(W34M11) Passive–Blind Forgery Detection Techniques - Part 1

3.3 Passive–Blind Forgery Detection Techniques

Forensic features used by various image and video tamper detection techniques that we are about to examine are categorized according to the scheme presented in Figure 3.2.

* A brief description of various active non-blind tamper detection solutions can be found in Appendix D.

Figure 3.2 Categorization of forensic features and analyses used for the detection of different kinds of forgeries in digital images and videos.

3.3.1 Detection of Frame–Insertion/Removal/Replication

In the upcoming sub–sections, we examine the various forensic artifacts that help detect the presence of frame–insertion, frame–removal, and frame–replication forgeries.

3.3.1.1 Sensor Artifact Based Techniques

Image/video acquisition devices generally leave unique identifiable traces (mainly noise) in the content they record. This noise is the result of the inhomogeneity of the imaging sensors (such as charge coupled device (CCD) sensors or complementary metal oxide semiconductor (CMOS) sensors) used in the recording device. These inhomogeneities arise due to different sensitivities of the silicon wafers present in the imaging sensors. Noise artifacts are mainly used during source camera identification, but some researchers have shown them to be utile for the task of tamper detection as well. Sensor artifact (or sensor noise) based tamper detection techniques basically operate by determining if all the frames of the given video were captured by the same camera, depending on whether or not they exhibit identical noise patterns.

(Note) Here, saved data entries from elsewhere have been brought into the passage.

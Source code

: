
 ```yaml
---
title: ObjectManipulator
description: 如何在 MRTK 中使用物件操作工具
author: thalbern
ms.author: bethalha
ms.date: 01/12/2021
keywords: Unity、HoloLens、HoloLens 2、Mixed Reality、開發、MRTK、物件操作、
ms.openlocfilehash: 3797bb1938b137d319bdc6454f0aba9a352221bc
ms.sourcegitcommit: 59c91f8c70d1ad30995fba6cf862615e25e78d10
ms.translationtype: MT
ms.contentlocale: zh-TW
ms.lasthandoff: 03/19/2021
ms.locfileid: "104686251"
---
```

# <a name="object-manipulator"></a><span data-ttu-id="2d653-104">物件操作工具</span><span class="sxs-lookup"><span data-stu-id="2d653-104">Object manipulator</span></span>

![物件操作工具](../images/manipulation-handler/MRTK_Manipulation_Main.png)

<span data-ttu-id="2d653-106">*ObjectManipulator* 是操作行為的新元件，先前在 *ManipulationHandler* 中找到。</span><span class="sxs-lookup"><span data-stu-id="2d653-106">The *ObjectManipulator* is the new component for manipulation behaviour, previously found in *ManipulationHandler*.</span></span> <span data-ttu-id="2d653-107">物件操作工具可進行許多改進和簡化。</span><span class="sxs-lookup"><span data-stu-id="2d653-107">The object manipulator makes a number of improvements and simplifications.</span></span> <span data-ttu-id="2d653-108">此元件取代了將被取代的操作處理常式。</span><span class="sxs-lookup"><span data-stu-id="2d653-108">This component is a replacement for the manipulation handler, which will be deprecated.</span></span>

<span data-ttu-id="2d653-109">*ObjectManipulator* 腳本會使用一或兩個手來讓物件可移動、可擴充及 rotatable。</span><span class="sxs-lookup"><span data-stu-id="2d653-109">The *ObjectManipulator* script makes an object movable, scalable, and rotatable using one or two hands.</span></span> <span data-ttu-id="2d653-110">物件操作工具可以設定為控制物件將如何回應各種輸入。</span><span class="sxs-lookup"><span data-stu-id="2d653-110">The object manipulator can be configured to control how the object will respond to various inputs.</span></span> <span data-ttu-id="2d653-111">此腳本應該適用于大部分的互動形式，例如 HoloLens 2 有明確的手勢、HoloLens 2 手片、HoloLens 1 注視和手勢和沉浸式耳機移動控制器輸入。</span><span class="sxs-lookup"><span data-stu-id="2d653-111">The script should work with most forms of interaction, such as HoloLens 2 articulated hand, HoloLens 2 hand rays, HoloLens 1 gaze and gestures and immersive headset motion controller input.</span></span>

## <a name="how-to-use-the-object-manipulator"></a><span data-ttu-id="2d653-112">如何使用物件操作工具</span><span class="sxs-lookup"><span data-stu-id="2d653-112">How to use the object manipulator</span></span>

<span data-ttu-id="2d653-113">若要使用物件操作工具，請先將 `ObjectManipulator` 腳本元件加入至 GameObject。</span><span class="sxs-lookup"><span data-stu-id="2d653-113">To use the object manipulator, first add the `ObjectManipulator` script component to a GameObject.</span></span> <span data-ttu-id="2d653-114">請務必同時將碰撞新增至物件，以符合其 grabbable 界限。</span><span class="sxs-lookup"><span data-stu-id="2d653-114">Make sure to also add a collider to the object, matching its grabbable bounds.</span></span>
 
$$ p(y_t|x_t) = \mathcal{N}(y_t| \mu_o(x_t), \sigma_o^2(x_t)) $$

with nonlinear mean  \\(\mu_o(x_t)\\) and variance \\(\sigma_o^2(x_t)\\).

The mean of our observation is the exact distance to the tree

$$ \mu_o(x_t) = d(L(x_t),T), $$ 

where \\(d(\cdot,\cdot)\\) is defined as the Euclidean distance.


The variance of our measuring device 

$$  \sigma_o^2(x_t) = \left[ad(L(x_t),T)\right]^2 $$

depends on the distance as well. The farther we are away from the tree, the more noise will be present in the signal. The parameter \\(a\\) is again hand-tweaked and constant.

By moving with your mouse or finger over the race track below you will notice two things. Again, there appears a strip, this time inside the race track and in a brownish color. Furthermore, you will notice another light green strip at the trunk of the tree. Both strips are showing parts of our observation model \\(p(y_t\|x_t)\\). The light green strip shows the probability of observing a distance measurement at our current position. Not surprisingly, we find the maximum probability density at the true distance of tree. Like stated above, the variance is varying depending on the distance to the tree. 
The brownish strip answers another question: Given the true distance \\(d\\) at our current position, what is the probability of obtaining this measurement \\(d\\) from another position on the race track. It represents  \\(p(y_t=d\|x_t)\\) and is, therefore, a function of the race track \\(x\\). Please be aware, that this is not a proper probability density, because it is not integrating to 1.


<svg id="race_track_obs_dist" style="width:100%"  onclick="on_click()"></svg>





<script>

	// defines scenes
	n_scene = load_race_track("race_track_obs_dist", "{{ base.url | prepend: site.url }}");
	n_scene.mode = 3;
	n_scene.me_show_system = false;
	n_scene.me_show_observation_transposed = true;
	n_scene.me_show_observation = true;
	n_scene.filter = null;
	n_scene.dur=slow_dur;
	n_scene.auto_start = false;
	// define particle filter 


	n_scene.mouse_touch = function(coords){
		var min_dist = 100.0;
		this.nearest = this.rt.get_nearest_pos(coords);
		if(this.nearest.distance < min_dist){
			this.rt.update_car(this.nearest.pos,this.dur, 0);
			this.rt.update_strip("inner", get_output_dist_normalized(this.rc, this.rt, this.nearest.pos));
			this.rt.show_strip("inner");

Read Out Noise: Digital cameras introduce read out noise in every frame they record, and this noise follows a consistent pattern over the entire video sequence. In case a video is suffering from frame–insertion forgery (where the frames being inserted were captured using a different camera), variations in the noise patterns between the frames can be used as an evidence of forgery. This scheme was suggested in De et al. 2006.

Sensor Pattern Noise: SPN is another unique noise artifact that can be used for the detection of inter–frame forgeries. By comparing reference SPN of the source camera with test SPN estimated from the given video, frame–replication and frame–insertion forgeries can be detected; in case of a frame–replicated video, reference and test SPN are highly correlated (because of the presence of identical content in the replicated sets of frames), whereas in case of a frame–inserted video, correlation between reference and test SPN is quite low (on account of presence of foreign frames, i.e., frames that originated from a device other than the one used to capture the given video). This method was suggested in Mondaini et al. 2007.

Photon Shot Noise: Presence of foreign frames can also be detected by examining variations in the photon shot noise patterns in different frames of the video in question, as suggested in Kobayashi et al. 2010.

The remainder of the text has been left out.